_What is required_.
Omit every picture and write out the rest of the records exactly.

_Saved data entries_.
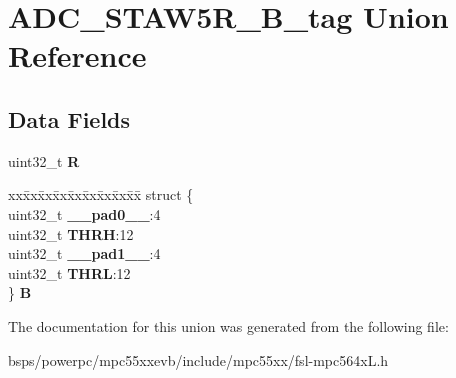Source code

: \hypertarget{unionADC__STAW5R__32B__tag}{}\section{A\+D\+C\+\_\+\+S\+T\+A\+W5\+R\+\_\+B\+\_\+tag Union Reference}
\label{unionADC__STAW5R__32B__tag}
\subsection*{Data Fields}
\begin{DoxyCompactItemize}
\item 
\mbox{\label{unionADC__STAW5R__32B__tag_a1f9c23efc24ef5b8eaffbaa1b9039012}} 
uint32\+\_\+t {\bfseries R}
\item 
\mbox{\label{unionADC__STAW5R__32B__tag_af008835505236ec8987eeb528584ddf7}} 
\begin{tabbing}
xx\=xx\=xx\=xx\=xx\=xx\=xx\=xx\=xx\=\kill
struct \{\\
\>uint32\_t {\bfseries \_\_pad0\_\_}:4\\
\>uint32\_t {\bfseries THRH}:12\\
\>uint32\_t {\bfseries \_\_pad1\_\_}:4\\
\>uint32\_t {\bfseries THRL}:12\\
\} {\bfseries B}\\

\end{tabbing}\end{DoxyCompactItemize}


The documentation for this union was generated from the following file\+:\begin{DoxyCompactItemize}
\item 
bsps/powerpc/mpc55xxevb/include/mpc55xx/fsl-\/mpc564x\+L.\+h\end{DoxyCompactItemize}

_The completed task_.
Source code

: \hypertarget{unionADC__STAW5R__32B__tag}{}\section{A\+D\+C\+\_\+\+S\+T\+A\+W5\+R\+\_\+B\+\_\+tag Union Reference}
\label{unionADC__STAW5R__32B__tag}
\subsection*{Data Fields}
\begin{DoxyCompactItemize}
\item 
\mbox{\label{unionADC__STAW5R__32B__tag_a1f9c23efc24ef5b8eaffbaa1b9039012}} 
uint32\+\_\+t {\bfseries R}
\item 
\mbox{\label{unionADC__STAW5R__32B__tag_af008835505236ec8987eeb528584ddf7}} 
\begin{tabbing}
xx\=xx\=xx\=xx\=xx\=xx\=xx\=xx\=xx\=\kill
struct \{\\
\>uint32\_t {\bfseries \_\_pad0\_\_}:4\\
\>uint32\_t {\bfseries THRH}:12\\
\>uint32\_t {\bfseries \_\_pad1\_\_}:4\\
\>uint32\_t {\bfseries THRL}:12\\
\} {\bfseries B}\\

\end{tabbing}\end{DoxyCompactItemize}


The documentation for this union was generated from the following file\+:\begin{DoxyCompactItemize}
\item 
bsps/powerpc/mpc55xxevb/include/mpc55xx/fsl-\/mpc564x\+L.\+h\end{DoxyCompactItemize}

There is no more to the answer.